[ACTION ITEM] Write each entry out once more, please, precisely as shown.

--- START ---

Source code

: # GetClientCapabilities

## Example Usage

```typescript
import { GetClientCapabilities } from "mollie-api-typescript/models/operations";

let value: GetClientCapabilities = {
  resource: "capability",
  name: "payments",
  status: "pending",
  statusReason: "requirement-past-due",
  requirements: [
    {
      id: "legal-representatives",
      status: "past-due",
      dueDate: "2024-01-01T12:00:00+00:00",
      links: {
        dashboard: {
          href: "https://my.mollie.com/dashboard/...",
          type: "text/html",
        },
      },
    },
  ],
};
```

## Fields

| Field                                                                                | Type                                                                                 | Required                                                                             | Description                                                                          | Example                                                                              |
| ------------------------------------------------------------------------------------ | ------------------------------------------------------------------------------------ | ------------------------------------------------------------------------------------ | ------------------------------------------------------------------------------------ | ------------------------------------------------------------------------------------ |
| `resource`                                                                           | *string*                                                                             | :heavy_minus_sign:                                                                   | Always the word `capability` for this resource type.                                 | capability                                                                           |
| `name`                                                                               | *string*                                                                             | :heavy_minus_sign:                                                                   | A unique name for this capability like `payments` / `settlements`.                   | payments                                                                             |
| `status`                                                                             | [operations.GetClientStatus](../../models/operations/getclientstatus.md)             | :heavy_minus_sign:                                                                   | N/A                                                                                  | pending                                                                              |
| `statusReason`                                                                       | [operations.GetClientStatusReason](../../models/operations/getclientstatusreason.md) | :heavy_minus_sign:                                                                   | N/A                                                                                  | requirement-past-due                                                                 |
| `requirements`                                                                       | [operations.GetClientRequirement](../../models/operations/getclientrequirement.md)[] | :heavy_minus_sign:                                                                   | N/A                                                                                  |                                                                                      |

--- END ---

[RESPONSE AREA]
Source code

: # GetClientCapabilities

## Example Usage

```typescript
import { GetClientCapabilities } from "mollie-api-typescript/models/operations";

let value: GetClientCapabilities = {
  resource: "capability",
  name: "payments",
  status: "pending",
  statusReason: "requirement-past-due",
  requirements: [
    {
      id: "legal-representatives",
      status: "past-due",
      dueDate: "2024-01-01T12:00:00+00:00",
      links: {
        dashboard: {
          href: "https://my.mollie.com/dashboard/...",
          type: "text/html",
        },
      },
    },
  ],
};
```

## Fields

| Field                                                                                | Type                                                                                 | Required                                                                             | Description                                                                          | Example                                                                              |
| ------------------------------------------------------------------------------------ | ------------------------------------------------------------------------------------ | ------------------------------------------------------------------------------------ | ------------------------------------------------------------------------------------ | ------------------------------------------------------------------------------------ |
| `resource`                                                                           | *string*                                                                             | :heavy_minus_sign:                                                                   | Always the word `capability` for this resource type.                                 | capability                                                                           |
| `name`                                                                               | *string*                                                                             | :heavy_minus_sign:                                                                   | A unique name for this capability like `payments` / `settlements`.                   | payments                                                                             |
| `status`                                                                             | [operations.GetClientStatus](../../models/operations/getclientstatus.md)             | :heavy_minus_sign:                                                                   | N/A                                                                                  | pending                                                                              |
| `statusReason`                                                                       | [operations.GetClientStatusReason](../../models/operations/getclientstatusreason.md) | :heavy_minus_sign:                                                                   | N/A                                                                                  | requirement-past-due                                                                 |
| `requirements`                                                                       | [operations.GetClientRequirement](../../models/operations/getclientrequirement.md)[] | :heavy_minus_sign:                                                                   | N/A                                                                                  |                                                                                      |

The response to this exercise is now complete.